One of Yuriko Koike’s lesser goals was vengeance on the Tokyo chapter of the Liberal Democratic party © EPA

Deep in the heart of Tokyo, a political assassination has gone awry. The 8th district, a dense residential swath of Suginami ward, is home to Nobuteru Ishihara: ruling party kingpin, eldest son of the city’s former governor and one of Yuriko Koike’s arch-enemies.

When Ms Koike, Tokyo’s governor, unexpectedly plunged into Japan’s general election late last month, launching a new political movement called the Party of Hope, one of her lesser goals was vengeance on the Tokyo chapter of the Liberal Democratic party. She left the party last year to run for and win the Tokyo governorship.

But following Ms Koike’s decision not to stand herself, even though the opposition Democratic party has disbanded on her behalf, the voters drifting out of Ogikubo station seem in no mood to indulge her.

“Two weeks ago we were booming, last week we were down, now I don’t know what’s happening,” says Takatane Kiuchi, taking a break from greeting voters as they leave the station’s south exit. “It’s not too bad, but it’s not like two weeks ago.”

Mr Kiuchi is a founder member of the Party of Hope, handpicked by Ms Koike and parachuted in from the neighbouring 9th district, which he used to represent as a Democrat. “Nobuteru Ishihara was one of the biggest candidates that Koike-san wanted to beat.”

The aim was to repeat what Ms Koike did this summer. Fighting on an anti-establishment platform, her little-known candidates almost wiped out the LDP in elections to the Tokyo assembly. Her lead candidate in Suginami ward polled almost 40,000 votes, comfortably beating 28,000 for the top LDP runner, and for a brief moment polls suggested the Party of Hope could do it again in the general election.

The biggest shift in the public mood, according to Mr Kiuchi, came when Ms Koike excluded the more liberal ex-Democrats from her new party. “We didn’t want it to look like a second Democratic party so she had to say we’re not inviting everyone in,” he says. For the public, however, it was a ruthless step too far.

The forces unleashed by Ms Koike’s demolition of the Democrats can be found at the north exit to Ogikubo station, where Harumi Yoshida — a 45 year-old ex-stockbroker — is giving a high energy speech on behalf of the new Constitutional Democratic party, a breakaway group of liberals rejected by the Party of Hope.
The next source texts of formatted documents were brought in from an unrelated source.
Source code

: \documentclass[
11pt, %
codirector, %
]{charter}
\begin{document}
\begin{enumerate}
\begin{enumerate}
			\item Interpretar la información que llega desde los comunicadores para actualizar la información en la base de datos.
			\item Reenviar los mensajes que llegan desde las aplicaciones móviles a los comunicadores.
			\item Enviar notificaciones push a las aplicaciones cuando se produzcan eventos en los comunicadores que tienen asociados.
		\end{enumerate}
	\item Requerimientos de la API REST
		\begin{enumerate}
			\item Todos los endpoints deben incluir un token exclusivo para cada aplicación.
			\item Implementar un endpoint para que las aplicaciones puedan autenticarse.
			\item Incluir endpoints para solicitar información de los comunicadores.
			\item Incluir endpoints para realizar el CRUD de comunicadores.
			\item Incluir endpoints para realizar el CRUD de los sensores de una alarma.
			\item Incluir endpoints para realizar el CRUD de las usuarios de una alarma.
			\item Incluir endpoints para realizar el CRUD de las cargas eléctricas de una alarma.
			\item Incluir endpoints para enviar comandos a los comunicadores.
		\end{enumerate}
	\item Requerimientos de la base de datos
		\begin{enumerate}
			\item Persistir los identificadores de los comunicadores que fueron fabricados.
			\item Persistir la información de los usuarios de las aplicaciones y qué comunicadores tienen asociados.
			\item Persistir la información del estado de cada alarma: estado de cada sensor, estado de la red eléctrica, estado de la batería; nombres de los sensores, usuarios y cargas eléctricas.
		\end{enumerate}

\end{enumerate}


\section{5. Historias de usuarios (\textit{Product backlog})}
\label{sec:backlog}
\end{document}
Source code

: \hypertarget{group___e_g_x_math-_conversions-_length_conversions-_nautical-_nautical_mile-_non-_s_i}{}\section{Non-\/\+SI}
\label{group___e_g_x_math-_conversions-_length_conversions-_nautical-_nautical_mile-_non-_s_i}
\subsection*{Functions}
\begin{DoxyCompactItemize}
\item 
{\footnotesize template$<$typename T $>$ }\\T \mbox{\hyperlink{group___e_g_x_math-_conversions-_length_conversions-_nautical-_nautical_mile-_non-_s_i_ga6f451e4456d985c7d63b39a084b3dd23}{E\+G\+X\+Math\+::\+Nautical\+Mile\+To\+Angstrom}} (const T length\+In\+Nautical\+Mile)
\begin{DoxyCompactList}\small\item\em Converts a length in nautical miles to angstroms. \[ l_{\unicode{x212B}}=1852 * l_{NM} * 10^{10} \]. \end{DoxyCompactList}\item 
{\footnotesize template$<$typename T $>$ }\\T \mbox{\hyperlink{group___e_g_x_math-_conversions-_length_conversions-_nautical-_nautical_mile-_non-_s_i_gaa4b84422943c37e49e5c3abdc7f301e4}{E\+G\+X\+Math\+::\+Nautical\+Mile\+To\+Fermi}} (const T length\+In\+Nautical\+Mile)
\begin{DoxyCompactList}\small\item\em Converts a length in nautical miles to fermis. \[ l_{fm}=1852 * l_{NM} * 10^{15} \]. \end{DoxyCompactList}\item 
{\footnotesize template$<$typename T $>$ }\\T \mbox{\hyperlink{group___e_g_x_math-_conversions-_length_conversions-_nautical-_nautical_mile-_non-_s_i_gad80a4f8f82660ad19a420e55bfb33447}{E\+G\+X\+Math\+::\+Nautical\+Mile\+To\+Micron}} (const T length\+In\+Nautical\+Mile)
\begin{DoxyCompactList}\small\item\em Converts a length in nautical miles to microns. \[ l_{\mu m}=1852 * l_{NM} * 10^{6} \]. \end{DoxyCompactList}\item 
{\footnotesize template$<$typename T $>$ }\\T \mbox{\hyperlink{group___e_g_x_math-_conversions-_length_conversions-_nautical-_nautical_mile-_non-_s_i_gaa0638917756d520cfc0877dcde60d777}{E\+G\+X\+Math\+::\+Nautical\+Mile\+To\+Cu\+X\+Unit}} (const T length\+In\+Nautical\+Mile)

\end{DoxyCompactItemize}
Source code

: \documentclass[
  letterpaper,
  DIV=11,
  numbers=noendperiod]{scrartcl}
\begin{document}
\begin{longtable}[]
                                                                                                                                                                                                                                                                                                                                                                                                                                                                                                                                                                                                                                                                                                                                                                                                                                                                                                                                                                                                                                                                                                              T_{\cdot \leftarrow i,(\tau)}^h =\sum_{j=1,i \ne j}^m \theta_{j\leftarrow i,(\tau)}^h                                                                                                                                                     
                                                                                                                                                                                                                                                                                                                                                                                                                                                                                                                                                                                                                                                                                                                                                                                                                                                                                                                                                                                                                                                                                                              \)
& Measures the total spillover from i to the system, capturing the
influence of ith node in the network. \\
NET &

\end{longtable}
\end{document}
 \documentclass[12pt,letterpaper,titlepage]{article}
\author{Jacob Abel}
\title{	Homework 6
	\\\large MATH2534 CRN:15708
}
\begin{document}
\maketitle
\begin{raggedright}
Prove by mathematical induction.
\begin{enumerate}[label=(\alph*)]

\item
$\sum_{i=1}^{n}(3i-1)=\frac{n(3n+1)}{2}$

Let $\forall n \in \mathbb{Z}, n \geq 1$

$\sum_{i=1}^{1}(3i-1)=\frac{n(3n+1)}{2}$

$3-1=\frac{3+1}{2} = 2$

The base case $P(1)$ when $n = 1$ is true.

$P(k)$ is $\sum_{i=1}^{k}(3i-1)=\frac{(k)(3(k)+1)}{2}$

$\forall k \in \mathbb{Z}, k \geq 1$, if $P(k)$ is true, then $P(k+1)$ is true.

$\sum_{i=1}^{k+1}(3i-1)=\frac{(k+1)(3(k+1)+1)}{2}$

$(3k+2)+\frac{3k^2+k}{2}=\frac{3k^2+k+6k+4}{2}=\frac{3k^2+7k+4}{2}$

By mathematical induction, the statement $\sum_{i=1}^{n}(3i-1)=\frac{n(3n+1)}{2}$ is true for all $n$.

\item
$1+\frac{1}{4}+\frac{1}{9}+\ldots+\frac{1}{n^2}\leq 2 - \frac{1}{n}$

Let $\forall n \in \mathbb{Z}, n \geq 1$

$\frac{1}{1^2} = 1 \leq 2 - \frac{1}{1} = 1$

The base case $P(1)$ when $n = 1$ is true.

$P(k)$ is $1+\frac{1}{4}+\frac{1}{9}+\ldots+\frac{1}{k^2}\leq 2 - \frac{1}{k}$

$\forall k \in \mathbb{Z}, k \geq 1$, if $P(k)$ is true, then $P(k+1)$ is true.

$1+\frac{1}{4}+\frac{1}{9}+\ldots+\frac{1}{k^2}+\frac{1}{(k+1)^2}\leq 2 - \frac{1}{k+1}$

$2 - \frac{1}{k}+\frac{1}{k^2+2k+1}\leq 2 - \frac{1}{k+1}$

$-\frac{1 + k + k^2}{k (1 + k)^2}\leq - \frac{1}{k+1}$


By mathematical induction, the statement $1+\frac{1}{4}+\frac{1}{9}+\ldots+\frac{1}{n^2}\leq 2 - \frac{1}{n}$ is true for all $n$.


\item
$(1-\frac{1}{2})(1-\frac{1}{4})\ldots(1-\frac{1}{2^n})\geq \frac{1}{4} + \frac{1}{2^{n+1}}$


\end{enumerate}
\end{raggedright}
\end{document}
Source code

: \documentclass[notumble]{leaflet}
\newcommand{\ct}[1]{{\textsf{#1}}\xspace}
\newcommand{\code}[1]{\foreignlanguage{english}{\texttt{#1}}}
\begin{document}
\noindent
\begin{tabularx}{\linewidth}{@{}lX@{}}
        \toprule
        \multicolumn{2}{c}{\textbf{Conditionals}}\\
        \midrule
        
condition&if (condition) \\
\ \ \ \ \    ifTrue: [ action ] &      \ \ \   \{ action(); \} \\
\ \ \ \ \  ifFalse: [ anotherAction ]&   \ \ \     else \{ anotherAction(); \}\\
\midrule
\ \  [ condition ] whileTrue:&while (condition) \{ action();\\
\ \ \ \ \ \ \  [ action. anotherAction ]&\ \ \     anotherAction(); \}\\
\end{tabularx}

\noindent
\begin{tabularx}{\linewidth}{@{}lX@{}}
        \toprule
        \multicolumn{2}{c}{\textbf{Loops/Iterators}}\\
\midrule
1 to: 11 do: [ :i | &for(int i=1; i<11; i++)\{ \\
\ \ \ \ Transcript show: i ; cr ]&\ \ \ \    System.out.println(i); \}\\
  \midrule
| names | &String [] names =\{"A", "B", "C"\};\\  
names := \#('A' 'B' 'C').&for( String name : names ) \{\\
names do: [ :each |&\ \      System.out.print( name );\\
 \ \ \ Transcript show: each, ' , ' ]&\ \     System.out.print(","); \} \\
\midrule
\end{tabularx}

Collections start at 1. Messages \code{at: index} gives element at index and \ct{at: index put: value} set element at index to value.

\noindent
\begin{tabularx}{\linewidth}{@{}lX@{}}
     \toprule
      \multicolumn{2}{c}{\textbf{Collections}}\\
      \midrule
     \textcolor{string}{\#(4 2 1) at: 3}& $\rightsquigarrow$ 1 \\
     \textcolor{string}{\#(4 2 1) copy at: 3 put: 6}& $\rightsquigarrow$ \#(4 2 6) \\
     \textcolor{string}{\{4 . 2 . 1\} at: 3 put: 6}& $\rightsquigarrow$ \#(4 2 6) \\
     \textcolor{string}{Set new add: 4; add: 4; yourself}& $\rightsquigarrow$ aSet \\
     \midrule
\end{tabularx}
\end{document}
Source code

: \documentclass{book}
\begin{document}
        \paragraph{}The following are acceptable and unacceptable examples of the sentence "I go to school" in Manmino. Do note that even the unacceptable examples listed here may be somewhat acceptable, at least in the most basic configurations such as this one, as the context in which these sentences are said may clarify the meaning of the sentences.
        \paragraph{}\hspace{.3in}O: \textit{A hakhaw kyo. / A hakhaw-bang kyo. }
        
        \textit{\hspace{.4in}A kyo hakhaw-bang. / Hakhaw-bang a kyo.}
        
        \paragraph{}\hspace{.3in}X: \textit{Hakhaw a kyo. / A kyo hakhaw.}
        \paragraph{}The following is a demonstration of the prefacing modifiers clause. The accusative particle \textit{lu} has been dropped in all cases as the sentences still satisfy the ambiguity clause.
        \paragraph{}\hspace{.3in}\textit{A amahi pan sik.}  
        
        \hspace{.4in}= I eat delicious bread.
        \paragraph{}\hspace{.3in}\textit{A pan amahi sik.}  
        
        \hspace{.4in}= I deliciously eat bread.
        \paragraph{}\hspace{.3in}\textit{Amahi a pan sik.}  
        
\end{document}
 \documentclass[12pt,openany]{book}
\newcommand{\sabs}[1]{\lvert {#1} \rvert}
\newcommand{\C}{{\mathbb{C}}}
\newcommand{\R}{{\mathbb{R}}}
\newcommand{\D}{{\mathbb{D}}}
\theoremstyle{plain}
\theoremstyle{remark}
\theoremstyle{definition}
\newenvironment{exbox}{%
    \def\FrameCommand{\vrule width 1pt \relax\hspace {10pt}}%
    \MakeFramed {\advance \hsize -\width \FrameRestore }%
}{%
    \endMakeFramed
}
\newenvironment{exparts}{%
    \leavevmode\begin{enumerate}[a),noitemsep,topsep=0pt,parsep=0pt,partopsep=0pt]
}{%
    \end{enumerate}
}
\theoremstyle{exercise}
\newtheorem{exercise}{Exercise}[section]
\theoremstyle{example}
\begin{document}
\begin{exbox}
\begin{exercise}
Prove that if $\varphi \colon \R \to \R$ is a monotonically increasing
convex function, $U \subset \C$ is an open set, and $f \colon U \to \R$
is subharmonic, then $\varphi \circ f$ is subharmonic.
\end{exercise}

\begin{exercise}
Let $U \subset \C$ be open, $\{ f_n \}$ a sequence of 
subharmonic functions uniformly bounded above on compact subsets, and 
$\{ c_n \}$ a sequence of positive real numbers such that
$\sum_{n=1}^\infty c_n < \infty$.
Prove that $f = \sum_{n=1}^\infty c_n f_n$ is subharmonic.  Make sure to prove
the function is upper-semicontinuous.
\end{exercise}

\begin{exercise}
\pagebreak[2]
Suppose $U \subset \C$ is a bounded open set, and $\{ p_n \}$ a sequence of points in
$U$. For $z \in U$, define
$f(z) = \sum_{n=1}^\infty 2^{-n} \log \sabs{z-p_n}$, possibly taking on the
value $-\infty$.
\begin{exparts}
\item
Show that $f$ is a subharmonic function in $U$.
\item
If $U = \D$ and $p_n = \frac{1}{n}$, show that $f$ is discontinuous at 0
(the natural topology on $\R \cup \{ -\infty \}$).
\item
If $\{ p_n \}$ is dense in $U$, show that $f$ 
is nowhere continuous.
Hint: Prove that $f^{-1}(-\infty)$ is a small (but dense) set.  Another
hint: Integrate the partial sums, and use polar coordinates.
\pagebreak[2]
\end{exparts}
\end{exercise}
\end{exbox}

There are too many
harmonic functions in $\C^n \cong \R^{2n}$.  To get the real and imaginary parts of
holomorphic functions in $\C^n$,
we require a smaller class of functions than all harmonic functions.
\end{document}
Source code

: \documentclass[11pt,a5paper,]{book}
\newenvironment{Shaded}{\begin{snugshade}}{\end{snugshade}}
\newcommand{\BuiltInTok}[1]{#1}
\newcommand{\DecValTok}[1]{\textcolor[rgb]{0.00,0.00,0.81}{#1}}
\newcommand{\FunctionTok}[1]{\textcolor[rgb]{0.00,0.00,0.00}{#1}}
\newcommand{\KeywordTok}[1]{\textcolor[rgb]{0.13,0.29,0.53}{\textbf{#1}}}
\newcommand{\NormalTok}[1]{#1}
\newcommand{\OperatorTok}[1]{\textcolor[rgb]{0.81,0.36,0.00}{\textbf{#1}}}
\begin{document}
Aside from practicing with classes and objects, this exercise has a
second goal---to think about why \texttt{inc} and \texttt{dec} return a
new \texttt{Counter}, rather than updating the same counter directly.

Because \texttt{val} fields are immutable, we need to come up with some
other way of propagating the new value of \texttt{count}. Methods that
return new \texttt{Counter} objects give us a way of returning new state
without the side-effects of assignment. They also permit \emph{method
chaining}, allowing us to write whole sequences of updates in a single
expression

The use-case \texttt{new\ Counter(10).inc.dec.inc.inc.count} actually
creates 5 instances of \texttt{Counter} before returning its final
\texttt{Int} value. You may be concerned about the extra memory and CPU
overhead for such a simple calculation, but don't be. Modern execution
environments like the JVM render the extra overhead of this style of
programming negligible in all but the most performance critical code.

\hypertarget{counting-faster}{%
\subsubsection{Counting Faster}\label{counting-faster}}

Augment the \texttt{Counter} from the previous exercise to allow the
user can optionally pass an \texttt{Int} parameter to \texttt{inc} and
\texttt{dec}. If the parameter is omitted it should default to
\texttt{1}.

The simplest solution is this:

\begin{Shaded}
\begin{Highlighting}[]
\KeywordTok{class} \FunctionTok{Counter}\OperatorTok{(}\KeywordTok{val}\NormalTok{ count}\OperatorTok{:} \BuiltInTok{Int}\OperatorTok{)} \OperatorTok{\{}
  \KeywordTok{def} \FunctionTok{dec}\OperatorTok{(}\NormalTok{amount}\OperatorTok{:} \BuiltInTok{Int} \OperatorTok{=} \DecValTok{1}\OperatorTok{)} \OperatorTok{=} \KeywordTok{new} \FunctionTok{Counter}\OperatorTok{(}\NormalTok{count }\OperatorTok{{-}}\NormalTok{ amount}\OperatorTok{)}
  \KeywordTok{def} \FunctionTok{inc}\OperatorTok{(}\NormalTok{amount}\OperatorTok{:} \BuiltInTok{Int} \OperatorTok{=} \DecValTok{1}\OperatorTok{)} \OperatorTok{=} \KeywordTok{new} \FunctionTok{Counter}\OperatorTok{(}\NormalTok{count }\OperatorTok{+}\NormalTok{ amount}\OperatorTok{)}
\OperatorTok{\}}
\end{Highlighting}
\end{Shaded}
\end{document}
Ms Yoshida was the Democratic candidate for the 8th district, and in contrast to Mr Kiuchi, she has been working the territory for a couple of years. A large crew of pink-jacketed volunteers hand leaflets to passers-by as she assails prime minister Shinzo Abe’s economic policies for failing to put more yen into the average worker’s pocket.

“Originally all the Democrats were going to the Party of Hope,” she says, but then Ms Koike started vetting them on support for national security laws. “That’s different to what I’d been arguing.” The new CPDJ has changed public perceptions, she says. “With the Democrats, we had our core support. Now I really feel our support is spreading.”

One voter, who engages Mr Kiuchi in a long conversation but declines to give his name, says he voted for Ms Koike in last year’s gubernatorial election — his first ever vote for a conservative candidate — and is considering the Party of Hope this time around.

But Hideki Chaen is the kind of voter who may doom the Party of Hope’s campaign. “Ms Koike’s new party has livened things up, but fundamentally she’s part of the same group as Mr Abe, so there would be no real change,” he says. Mr Chaen declines to say how he will vote but says he has hopes for the Constitutional Democrats.

National polls suggest the LDP is on course for an easy victory, winning more than 200 of the 289 first-past-the-post constituencies, with the Party of Hope struggling to gain any seats beyond those held by defecting Democrats.

One beneficiary of it all is likely to be Mr Ishihara, who has held Tokyo’s 8th and its predecessor since 1990. “Little by little, the public reaction is getting better,” he says. “The governor has set up a new party and to start with public expectations were high, but the atmosphere is changing.”

Mr Ishihara says he “doesn’t really understand” why Ms Koike has targeted him. “On the other hand, my supporters are urging me not to lose to the governor.”